___ Extracted entries ___

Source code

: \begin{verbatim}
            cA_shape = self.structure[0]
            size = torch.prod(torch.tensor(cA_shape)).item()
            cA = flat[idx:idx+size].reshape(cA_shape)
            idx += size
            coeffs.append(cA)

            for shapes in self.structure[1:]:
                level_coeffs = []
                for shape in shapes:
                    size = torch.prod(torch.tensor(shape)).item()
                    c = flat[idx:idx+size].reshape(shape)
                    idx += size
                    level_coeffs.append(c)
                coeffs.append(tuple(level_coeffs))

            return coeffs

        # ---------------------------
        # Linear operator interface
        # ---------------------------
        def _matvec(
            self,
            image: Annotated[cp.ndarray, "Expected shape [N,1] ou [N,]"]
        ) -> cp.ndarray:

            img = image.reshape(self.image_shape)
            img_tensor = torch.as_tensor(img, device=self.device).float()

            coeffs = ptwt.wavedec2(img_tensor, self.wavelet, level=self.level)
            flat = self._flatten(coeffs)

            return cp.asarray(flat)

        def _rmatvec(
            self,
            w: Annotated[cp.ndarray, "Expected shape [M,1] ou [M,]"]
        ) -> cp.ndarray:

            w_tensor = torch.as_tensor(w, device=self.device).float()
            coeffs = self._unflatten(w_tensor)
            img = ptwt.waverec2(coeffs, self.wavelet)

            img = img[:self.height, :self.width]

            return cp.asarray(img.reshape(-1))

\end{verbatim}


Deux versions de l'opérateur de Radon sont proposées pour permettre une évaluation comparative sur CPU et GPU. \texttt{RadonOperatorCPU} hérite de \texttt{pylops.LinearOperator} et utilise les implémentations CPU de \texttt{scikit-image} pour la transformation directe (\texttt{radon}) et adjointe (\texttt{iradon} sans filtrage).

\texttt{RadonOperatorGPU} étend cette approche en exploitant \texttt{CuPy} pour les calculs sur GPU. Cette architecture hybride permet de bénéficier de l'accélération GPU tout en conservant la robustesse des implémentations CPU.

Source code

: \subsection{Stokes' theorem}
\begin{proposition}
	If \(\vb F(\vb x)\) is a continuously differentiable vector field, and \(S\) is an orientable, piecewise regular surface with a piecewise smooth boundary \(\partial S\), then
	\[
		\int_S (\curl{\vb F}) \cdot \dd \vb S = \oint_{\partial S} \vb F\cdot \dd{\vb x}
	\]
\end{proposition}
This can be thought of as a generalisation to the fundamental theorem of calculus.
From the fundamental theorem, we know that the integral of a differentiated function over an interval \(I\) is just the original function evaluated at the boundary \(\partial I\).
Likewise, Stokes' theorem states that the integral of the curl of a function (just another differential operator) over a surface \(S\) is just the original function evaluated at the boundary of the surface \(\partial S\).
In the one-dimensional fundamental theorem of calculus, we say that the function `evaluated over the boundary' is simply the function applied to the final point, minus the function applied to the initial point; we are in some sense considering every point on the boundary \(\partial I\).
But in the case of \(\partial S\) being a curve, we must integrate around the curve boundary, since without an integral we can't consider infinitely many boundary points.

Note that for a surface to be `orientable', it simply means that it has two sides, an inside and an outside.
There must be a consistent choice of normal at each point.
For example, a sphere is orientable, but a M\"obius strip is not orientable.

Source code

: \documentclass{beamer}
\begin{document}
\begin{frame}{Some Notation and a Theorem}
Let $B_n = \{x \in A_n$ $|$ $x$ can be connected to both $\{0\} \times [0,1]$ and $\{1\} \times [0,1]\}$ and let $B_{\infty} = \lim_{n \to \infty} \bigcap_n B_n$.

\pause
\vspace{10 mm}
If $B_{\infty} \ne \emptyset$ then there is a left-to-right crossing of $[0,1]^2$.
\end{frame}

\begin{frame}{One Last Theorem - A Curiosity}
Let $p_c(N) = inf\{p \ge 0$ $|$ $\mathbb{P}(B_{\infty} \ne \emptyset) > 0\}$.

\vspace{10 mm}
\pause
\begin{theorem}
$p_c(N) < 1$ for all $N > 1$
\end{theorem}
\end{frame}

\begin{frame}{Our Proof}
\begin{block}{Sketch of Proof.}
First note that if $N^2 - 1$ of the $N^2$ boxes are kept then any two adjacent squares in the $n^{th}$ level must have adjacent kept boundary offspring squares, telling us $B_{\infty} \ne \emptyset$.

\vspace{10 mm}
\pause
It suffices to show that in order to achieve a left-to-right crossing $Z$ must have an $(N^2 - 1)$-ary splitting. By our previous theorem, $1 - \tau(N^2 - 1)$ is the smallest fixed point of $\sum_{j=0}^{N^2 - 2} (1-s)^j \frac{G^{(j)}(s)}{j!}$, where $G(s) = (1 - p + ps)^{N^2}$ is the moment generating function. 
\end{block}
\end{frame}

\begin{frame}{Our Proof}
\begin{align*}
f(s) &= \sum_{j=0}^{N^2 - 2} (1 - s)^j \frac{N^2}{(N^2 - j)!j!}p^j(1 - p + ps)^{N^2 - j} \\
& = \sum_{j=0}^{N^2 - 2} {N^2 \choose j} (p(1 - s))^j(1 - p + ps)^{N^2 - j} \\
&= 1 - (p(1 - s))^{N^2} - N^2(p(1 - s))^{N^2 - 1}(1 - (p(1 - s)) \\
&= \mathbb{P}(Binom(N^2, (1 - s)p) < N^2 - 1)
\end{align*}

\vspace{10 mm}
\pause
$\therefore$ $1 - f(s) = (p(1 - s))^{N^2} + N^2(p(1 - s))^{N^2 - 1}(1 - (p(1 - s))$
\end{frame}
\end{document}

___

◆ What to produce: Restate word for word the entries above from the line with "Deux versions de" through the line with "From the fundamental", inclusive, leaving out everything else.

◆ Solution to the problem:
Deux versions de l'opérateur de Radon sont proposées pour permettre une évaluation comparative sur CPU et GPU. \texttt{RadonOperatorCPU} hérite de \texttt{pylops.LinearOperator} et utilise les implémentations CPU de \texttt{scikit-image} pour la transformation directe (\texttt{radon}) et adjointe (\texttt{iradon} sans filtrage).

\texttt{RadonOperatorGPU} étend cette approche en exploitant \texttt{CuPy} pour les calculs sur GPU. Cette architecture hybride permet de bénéficier de l'accélération GPU tout en conservant la robustesse des implémentations CPU.

Source code

: \subsection{Stokes' theorem}
\begin{proposition}
	If \(\vb F(\vb x)\) is a continuously differentiable vector field, and \(S\) is an orientable, piecewise regular surface with a piecewise smooth boundary \(\partial S\), then
	\[
		\int_S (\curl{\vb F}) \cdot \dd \vb S = \oint_{\partial S} \vb F\cdot \dd{\vb x}
	\]
\end{proposition}
This can be thought of as a generalisation to the fundamental theorem of calculus.
From the fundamental theorem, we know that the integral of a differentiated function over an interval \(I\) is just the original function evaluated at the boundary \(\partial I\).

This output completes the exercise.